WORK REQUEST. Show all lines containing "dans" from the data below.
+++ SUPPLIED RECORDS +++
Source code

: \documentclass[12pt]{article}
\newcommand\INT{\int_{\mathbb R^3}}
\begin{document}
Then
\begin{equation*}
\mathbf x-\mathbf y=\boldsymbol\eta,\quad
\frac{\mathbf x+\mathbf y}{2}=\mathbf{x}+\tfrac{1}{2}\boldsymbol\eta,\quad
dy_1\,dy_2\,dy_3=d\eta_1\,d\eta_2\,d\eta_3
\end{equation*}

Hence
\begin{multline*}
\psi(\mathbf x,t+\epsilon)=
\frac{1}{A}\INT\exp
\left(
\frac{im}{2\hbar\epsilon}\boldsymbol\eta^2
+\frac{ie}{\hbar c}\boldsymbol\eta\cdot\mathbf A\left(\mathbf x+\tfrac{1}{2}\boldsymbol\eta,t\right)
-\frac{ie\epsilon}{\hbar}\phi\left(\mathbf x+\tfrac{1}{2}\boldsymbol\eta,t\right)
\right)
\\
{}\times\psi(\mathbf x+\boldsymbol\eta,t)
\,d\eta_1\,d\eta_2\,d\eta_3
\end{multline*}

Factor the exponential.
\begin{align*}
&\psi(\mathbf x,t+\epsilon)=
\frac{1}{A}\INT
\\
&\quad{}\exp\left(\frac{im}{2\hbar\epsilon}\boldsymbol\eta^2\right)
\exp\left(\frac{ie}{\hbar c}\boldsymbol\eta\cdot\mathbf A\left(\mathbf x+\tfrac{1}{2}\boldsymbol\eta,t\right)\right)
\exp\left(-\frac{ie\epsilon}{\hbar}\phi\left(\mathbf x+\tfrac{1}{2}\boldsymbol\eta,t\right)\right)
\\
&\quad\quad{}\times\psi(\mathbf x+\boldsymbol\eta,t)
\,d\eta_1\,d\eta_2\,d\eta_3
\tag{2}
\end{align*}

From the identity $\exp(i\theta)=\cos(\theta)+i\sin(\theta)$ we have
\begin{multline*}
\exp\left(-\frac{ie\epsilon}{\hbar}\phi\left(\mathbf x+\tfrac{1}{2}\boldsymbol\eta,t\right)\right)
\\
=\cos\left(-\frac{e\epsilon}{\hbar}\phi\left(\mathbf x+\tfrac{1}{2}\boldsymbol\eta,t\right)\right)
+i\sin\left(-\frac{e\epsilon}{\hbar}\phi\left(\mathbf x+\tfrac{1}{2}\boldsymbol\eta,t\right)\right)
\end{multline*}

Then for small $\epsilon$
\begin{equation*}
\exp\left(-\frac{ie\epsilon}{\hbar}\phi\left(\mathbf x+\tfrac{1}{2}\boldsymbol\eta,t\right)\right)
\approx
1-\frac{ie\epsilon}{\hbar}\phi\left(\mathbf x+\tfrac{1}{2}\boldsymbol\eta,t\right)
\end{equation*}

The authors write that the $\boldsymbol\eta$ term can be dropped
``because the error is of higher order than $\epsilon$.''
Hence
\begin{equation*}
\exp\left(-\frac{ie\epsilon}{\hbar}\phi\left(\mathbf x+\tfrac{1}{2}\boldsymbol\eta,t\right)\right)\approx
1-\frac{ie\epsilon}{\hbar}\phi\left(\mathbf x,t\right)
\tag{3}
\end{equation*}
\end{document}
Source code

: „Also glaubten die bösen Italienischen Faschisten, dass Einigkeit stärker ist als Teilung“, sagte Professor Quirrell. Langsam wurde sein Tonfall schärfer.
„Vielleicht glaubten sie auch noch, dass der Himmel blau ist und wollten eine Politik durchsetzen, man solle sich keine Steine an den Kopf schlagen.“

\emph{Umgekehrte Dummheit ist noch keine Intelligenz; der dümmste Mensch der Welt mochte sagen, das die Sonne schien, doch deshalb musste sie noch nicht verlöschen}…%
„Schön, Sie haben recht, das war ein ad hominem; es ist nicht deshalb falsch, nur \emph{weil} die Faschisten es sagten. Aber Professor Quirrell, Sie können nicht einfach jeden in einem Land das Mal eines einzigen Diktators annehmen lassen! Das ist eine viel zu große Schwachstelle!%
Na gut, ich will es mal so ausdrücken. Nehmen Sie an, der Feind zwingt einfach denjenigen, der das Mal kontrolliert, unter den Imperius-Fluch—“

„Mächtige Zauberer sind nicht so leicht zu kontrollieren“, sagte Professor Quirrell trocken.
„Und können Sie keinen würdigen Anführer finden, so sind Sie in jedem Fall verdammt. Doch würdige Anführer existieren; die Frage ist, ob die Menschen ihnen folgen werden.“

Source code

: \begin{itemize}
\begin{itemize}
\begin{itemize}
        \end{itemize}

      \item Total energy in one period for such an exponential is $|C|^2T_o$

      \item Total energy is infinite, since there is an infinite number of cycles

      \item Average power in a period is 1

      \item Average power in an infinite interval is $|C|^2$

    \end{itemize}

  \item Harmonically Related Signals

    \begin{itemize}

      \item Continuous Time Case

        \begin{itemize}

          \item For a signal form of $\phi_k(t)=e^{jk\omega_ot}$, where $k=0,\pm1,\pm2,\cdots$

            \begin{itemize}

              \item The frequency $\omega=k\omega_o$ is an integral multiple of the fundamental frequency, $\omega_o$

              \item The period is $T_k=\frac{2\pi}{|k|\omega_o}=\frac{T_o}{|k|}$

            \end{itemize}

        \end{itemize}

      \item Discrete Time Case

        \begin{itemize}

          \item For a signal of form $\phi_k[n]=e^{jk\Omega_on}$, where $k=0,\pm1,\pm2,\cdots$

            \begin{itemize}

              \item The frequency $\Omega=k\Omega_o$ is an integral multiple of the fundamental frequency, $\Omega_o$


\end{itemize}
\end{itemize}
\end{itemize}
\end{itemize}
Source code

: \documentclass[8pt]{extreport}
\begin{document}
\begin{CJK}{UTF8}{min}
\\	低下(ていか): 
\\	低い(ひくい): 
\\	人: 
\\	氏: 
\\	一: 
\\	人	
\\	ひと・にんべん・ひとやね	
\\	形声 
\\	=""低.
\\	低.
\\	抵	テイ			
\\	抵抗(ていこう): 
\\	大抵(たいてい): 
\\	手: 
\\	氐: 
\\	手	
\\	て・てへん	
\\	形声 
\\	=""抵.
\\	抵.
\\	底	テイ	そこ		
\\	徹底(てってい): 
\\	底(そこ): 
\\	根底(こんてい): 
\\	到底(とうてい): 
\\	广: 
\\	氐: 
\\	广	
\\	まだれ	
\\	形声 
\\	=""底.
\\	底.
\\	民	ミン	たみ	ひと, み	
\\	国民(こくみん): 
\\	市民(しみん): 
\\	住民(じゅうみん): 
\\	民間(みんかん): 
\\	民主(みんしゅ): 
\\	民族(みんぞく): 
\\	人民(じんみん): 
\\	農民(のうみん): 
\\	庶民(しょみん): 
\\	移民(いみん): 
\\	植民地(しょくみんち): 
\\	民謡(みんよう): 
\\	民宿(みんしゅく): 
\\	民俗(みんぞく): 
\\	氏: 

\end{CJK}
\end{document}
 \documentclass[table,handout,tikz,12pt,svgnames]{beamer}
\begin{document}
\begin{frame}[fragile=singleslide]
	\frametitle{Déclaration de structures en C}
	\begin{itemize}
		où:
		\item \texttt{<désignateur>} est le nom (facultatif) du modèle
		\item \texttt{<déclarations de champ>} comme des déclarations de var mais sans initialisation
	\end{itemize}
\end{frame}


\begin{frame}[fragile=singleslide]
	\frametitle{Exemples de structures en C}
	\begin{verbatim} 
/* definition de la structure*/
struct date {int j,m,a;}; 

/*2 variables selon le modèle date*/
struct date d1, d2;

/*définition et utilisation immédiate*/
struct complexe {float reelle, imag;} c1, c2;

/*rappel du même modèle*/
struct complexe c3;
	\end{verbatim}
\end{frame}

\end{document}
+++
+++ SUPPLIED RECORDS +++
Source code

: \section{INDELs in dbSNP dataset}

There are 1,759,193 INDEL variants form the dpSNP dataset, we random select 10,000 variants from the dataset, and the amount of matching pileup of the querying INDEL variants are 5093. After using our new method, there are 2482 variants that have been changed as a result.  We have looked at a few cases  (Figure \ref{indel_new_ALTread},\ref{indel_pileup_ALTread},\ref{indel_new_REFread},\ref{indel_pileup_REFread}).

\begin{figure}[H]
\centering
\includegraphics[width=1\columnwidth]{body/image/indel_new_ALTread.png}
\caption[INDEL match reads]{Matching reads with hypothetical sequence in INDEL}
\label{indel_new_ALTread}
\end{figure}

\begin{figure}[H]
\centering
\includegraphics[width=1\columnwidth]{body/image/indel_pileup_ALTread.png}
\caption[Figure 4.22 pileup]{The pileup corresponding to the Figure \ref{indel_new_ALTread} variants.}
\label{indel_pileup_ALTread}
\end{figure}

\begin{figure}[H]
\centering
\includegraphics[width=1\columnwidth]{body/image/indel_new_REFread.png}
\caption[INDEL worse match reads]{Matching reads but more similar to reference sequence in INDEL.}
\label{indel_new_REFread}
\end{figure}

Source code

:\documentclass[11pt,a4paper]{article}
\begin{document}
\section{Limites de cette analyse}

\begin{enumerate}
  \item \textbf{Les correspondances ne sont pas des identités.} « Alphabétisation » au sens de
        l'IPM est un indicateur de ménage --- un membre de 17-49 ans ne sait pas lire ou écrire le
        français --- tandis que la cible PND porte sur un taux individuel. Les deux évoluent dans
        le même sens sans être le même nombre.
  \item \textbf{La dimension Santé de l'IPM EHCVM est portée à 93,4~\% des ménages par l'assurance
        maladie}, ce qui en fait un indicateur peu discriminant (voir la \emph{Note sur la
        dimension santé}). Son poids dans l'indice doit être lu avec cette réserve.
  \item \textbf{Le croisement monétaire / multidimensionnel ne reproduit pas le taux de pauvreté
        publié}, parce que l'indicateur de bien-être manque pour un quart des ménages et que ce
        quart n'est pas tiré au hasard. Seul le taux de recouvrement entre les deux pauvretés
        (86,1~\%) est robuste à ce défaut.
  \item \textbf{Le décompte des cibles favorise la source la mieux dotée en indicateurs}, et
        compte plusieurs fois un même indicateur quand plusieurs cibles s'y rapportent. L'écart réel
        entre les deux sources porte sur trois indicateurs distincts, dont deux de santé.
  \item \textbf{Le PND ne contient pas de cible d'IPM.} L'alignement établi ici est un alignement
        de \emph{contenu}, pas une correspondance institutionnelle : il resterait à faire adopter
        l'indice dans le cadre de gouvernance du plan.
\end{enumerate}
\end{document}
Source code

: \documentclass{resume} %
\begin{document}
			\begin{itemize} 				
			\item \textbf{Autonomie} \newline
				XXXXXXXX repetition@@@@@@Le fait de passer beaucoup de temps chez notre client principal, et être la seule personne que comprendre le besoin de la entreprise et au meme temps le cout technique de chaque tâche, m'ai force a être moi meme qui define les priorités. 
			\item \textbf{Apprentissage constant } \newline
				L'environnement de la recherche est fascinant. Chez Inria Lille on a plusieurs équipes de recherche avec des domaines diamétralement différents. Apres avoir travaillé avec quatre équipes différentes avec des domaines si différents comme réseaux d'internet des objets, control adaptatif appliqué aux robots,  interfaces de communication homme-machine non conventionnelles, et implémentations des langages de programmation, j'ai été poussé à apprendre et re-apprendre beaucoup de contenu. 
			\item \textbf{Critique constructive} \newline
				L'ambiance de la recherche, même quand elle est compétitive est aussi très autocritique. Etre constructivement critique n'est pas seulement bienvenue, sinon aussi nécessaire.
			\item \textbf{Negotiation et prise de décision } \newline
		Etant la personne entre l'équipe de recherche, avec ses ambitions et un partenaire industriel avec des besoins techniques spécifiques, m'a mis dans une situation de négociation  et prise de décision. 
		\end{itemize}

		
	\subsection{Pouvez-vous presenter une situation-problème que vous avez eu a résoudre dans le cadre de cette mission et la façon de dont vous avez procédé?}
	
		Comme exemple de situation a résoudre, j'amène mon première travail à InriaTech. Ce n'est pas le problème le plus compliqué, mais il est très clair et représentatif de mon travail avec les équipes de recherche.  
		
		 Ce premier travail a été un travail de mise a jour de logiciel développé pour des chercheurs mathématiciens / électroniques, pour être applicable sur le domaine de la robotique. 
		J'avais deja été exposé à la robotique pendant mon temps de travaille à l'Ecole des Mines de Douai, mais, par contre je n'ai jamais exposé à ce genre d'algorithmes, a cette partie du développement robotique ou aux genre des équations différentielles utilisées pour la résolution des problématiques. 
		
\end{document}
+++
WRITTEN SOLUTION.
        français --- tandis que la cible PND porte sur un taux individuel. Les deux évoluent dans
        dimension santé}). Son poids dans l'indice doit être lu avec cette réserve.
        l'indice dans le cadre de gouvernance du plan.
		Etant la personne entre l'équipe de recherche, avec ses ambitions et un partenaire industriel avec des besoins techniques spécifiques, m'a mis dans une situation de négociation  et prise de décision. 
	\subsection{Pouvez-vous presenter une situation-problème que vous avez eu a résoudre dans le cadre de cette mission et la façon de dont vous avez procédé?}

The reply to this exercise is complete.